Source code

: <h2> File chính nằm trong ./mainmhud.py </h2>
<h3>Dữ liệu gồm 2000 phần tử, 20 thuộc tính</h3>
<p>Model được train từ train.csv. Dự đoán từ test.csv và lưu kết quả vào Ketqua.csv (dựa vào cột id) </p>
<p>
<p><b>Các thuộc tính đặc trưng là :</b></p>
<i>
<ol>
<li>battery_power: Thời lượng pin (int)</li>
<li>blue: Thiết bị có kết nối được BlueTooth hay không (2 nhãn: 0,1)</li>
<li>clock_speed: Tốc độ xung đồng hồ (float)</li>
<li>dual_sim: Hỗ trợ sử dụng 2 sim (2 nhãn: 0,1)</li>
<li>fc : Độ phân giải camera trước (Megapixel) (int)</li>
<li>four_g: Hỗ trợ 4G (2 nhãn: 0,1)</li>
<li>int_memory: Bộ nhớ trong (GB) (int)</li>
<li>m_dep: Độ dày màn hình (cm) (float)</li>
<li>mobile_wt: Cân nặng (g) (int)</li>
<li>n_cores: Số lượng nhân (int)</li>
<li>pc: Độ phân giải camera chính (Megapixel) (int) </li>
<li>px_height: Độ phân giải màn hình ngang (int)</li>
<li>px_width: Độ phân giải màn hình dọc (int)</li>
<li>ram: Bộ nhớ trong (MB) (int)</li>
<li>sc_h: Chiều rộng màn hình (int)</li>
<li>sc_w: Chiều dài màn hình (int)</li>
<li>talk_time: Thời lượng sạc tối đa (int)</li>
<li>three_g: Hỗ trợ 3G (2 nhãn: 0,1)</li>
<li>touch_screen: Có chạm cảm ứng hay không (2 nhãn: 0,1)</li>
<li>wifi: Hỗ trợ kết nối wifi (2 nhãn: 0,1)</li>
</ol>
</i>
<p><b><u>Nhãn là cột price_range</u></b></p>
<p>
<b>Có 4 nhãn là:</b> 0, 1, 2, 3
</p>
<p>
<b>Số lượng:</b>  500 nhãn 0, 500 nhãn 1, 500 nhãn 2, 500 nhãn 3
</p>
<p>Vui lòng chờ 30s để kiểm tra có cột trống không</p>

PROBLEM TO SOLVE
Whenever "Megapixel" occurs in a line of the entries, copy that line.

SOLUTION BELOW
<li>fc : Độ phân giải camera trước (Megapixel) (int)</li>
<li>pc: Độ phân giải camera chính (Megapixel) (int) </li>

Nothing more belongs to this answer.